*** Opening Records to use ***
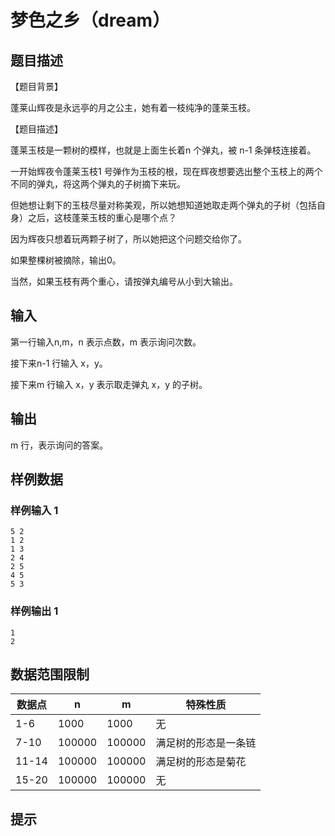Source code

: # 梦色之乡（dream）

## 题目描述

【题⽬背景】

蓬莱山辉夜是永远亭的月之公主，她有着一枝纯净的蓬莱玉枝。

【题⽬描述】

蓬莱玉枝是一颗树的模样，也就是上面生长着n 个弹丸，被 n-1 条弹枝连接着。

一开始辉夜令蓬莱玉枝1 号弹作为玉枝的根，现在辉夜想要选出整个玉枝上的两个不同的弹丸，将这两个弹丸的子树摘下来玩。

但她想让剩下的玉枝尽量对称美观，所以她想知道她取走两个弹丸的子树（包括自身）之后，这枝蓬莱玉枝的重心是哪个点？

因为辉夜只想着玩两颗子树了，所以她把这个问题交给你了。

如果整棵树被摘除，输出0。

当然，如果玉枝有两个重心，请按弹丸编号从小到大输出。

## 输入

第一行输入n,m，n 表示点数，m 表示询问次数。

接下来n-1 行输入 x，y。

接下来m 行输入 x，y 表示取走弹丸 x，y 的子树。

## 输出

m 行，表示询问的答案。

## 样例数据

### 样例输入 1

```
5 2
1 2
1 3
2 4
2 5
4 5
5 3

```

### 样例输出 1

```
1
2

```


## 数据范围限制

| **数据点** | n      | m      | 特殊性质             |
| ---------- | ------ | ------ | -------------------- |
| 1-6        | 1000   | 1000   | 无                   |
| 7-10       | 100000 | 100000 | 满足树的形态是一条链 |
| 11-14      | 100000 | 100000 | 满足树的形态是菊花   |
| 15-20      | 100000 | 100000 | 无                   |

##

## 提示



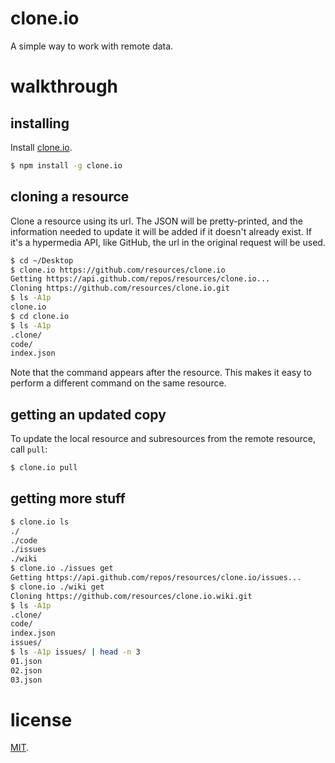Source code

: # clone.io

A simple way to work with remote data.

# walkthrough

## installing

Install [clone.io](http://clone.io/).

``` bash
$ npm install -g clone.io
```

## cloning a resource

Clone a resource using its url. The JSON will be pretty-printed, and the information needed to update it will be added if it doesn't already exist. If it's a hypermedia API, like GitHub, the url in the original request will be used.

``` bash
$ cd ~/Desktop
$ clone.io https://github.com/resources/clone.io
Getting https://api.github.com/repos/resources/clone.io...
Cloning https://github.com/resources/clone.io.git
$ ls -A1p
clone.io
$ cd clone.io
$ ls -A1p
.clone/
code/
index.json
```

Note that the command appears after the resource. This makes it easy to perform a different command on the same resource.

## getting an updated copy

To update the local resource and subresources from the remote resource, call `pull`:

``` bash
$ clone.io pull
```

## getting more stuff

``` bash
$ clone.io ls
./
./code
./issues
./wiki
$ clone.io ./issues get
Getting https://api.github.com/repos/resources/clone.io/issues...
$ clone.io ./wiki get
Cloning https://github.com/resources/clone.io.wiki.git
$ ls -A1p
.clone/
code/
index.json
issues/
$ ls -A1p issues/ | head -n 3
01.json
02.json
03.json
```

# license

[MIT](http://benatkin.mit-license.org/).


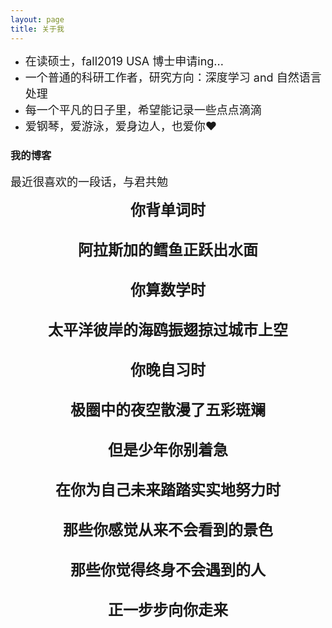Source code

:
 ```yaml
---
layout: page
title: 关于我 
---
```


* <font size="4">在读硕士，fall2019 USA 博士申请ing... </font>            
* <font size="4">一个普通的科研工作者，研究方向：深度学习 and 自然语言处理</font>              
* <font size="4">每一个平凡的日子里，希望能记录一些点点滴滴  </font>            
* <font size="4">爱钢琴，爱游泳，爱身边人，也爱你❤️   </font>            

<p>






<h3> 我的博客 </h3>  
<font size="4">
最近很喜欢的一段话，与君共勉
  </font> 
<body background="https://github.com/jiaruncao/jiaruncao.github.io/blob/master/images/background.jpeg">
<p style="text-align:center;">          
<font size="5">               
<strong>你背单词时</strong><br />                    
<br />
<strong>阿拉斯加的鳕鱼正跃出水面</strong><br />                   
<br />
<strong>你算数学时</strong><br />     
<br />
<strong>太平洋彼岸的海鸥振翅掠过城市上空</strong><br />      
<br />
<strong>你晚自习时</strong><br />  
<br />
<strong>极圈中的夜空散漫了五彩斑斓</strong><br />      
<br />
<strong>但是少年你别着急</strong><br />      
<br />
<strong>在你为自己未来踏踏实实地努力时</strong><br />    
<br />
<strong>那些你感觉从来不会看到的景色</strong><br />     
<br />
<strong>那些你觉得终身不会遇到的人</strong><br />       
<br />
<strong>正一步步向你走来</strong><br />       
<br /> 
 </font> 
</p> 
</body>



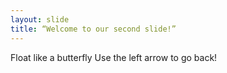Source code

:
 ```yaml
---
layout: slide
title: “Welcome to our second slide!”
---
```

Float like a butterfly
Use the left arrow to go back!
*** Closing Records to use ***
> Your instructions: Respond with a number only: how many lines in the material contain the string "title"?

> Expected answer: 2